Technical Article

Control System Process Data Archiving: Strategy and Methodology

January 05, 2023 by Munir Ahmad

Data stored in a historian server is useful for analysis and troubleshooting. Learn about data archiving techniques for control systems, as well as what type of data is stored and the tools to make it happen.

Real-time process data in the EMS/DMS/SCADA system is stored in the relational database and only holds the current values of the measurement and status of the object. Therefore, it has no knowledge of process history. Historical data stored in the archiving/historian server can be viewed by reports, trends/curves, and single-line diagrams using the operator workstation.
 

data storage in historian server for later analysis and troubleshooting

Figure 1. Data stored in the historian server can be viewed later for analysis and troubleshooting. Image used courtesy of Canva

 

Any change in the current, voltage of the generator, and/or transformer winding oil temperatures is sent to the SCADA/DCS system and consequently stored in the primary database. The data is then fetched by the application and made available to the operator in the form of a single-line diagram or in tabular form. 

When the updated value is stored in the online database, it automatically triggers a sampling for storage in the historical server.  

In the database, tables are objects that hold process and field signal data (analog and digital). The historian server is sometimes called an archiving server or utility data warehouse (UDW) and contains multiple tables to store information about the power plant's real-world objects like transformers, busbars, breakers, pumps, motors, etc. 

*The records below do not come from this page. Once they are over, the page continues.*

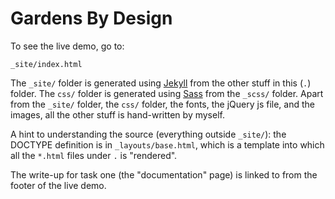 Gardens By Design
=================

To see the live demo, go to:

    _site/index.html

The `_site/` folder is generated using [Jekyll](http://jekyllrb.com) from the other stuff in this (`.`) folder. The `css/` folder is generated using [Sass](http://sass-lang.com) from the `_scss/` folder. Apart from the `_site/` folder, the `css/` folder, the fonts, the jQuery js file, and the images, all the other stuff is hand-written by myself.

A hint to understanding the source (everything outside `_site/`): the DOCTYPE definition is in `_layouts/base.html`, which is a template into which all the `*.html` files under `.` is "rendered".

The write-up for task one (the "documentation" page) is linked to from the footer of the live demo.
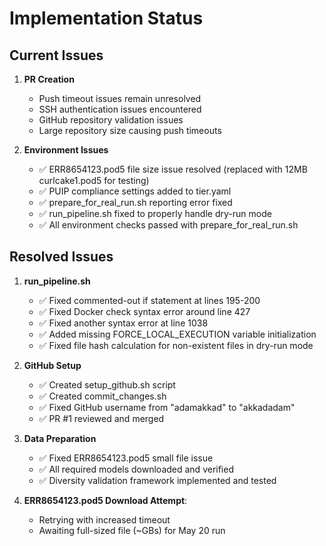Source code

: # Implementation Status

## Current Issues

1. **PR Creation**
   - Push timeout issues remain unresolved
   - SSH authentication issues encountered
   - GitHub repository validation issues
   - Large repository size causing push timeouts

2. **Environment Issues**
   - ✅ ERR8654123.pod5 file size issue resolved (replaced with 12MB curlcake1.pod5 for testing)
   - ✅ PUIP compliance settings added to tier.yaml
   - ✅ prepare_for_real_run.sh reporting error fixed 
   - ✅ run_pipeline.sh fixed to properly handle dry-run mode
   - ✅ All environment checks passed with prepare_for_real_run.sh

## Resolved Issues

1. **run_pipeline.sh**
   - ✅ Fixed commented-out if statement at lines 195-200
   - ✅ Fixed Docker check syntax error around line 427
   - ✅ Fixed another syntax error at line 1038
   - ✅ Added missing FORCE_LOCAL_EXECUTION variable initialization
   - ✅ Fixed file hash calculation for non-existent files in dry-run mode

2. **GitHub Setup**
   - ✅ Created setup_github.sh script
   - ✅ Created commit_changes.sh
   - ✅ Fixed GitHub username from "adamakkad" to "akkadadam"
   - ✅ PR #1 reviewed and merged

3. **Data Preparation**
   - ✅ Fixed ERR8654123.pod5 small file issue
   - ✅ All required models downloaded and verified
   - ✅ Diversity validation framework implemented and tested

4. **ERR8654123.pod5 Download Attempt**: 
   - Retrying with increased timeout
   - Awaiting full-sized file (~GBs) for May 20 run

When the historical server discovers the changes in the online database, the archiving server reads the data and inserts it into the database automatically. Data stored in the historian server can be viewed later for analysis and troubleshooting using historian trends, event lists, spreadsheet-based reports, or by using web-based reports.

 

What is a Database Management System (DBMS)?

The purpose of a DBMS is to allow the orderly handling of all data in a software system, and it is used in all major industrial process control applications. The main objective and advantage of DBMS is that it allows the separation of data and application programs, therefore, it is possible to do database development and application development independently of each other.

The general requirements for a DBMS are the same as for a process control system in all well-known process control applications. There are three main terms to understand the storage structure and how the process value/status is archived. 

 

Concept

All the information and data belonging to an object can be stored in one or more files or tables, where the file/table is related to the storing of data on primary and secondary memory. 

 

Property

The information related to an object is further broken down into smaller units called properties or attributes or columns in the table. The property is the smallest amount of data that can be read from or stored in the database. An example of a property may be the current state of the circuit breaker (open or closed).

 

Instance

When the objects and the properties are defined, actual data can be entered into the database. For example, one circuit breaker forms one instance of the object (sometimes called ‘concept’) and we call this an indication. There are usually two types of properties for storing fixed and variable information. 

Fixed data is not changed during the normal operation (for example, texts used in the dropdown list). Such information is entered once when the database is built.

Variable information properties are not initiated when the database is built but will get their values during the operation, normally in response to changing conditions of the process. An example of a variable property is the actual status (open/close) of a circuit breaker, wicket gate position (in %), and excitation current.


 

Object (Concept)

Example Property Names

Measured values

Current value

Alarm limits

Dead-bands 

Scale factor

Station reference

Text

External identity

Engineering unit

RTU no

Block no in telegram

Indications

Current value

Status flags

Station reference 

Text

External identity

Command telegram

Check-back telegram

ON-command

OFF-command

RTU no

Block no in telegram

Displays

Static part of picture 

Dynamic part (DPTs)

Selection codes

System Cross Reference

External identity for objects

File no

Record no

Table 1. Example Property Names for real-world objects.

 

What are Object Types?

An object type is one of the central and basic concepts of any UDW. An object type stores time tagged of one process value like measurement, indications, etc. with the same time resolution. The main common object types are:

  • Measurement means analog value (voltage, ampere, RPM, position, limits, etc.)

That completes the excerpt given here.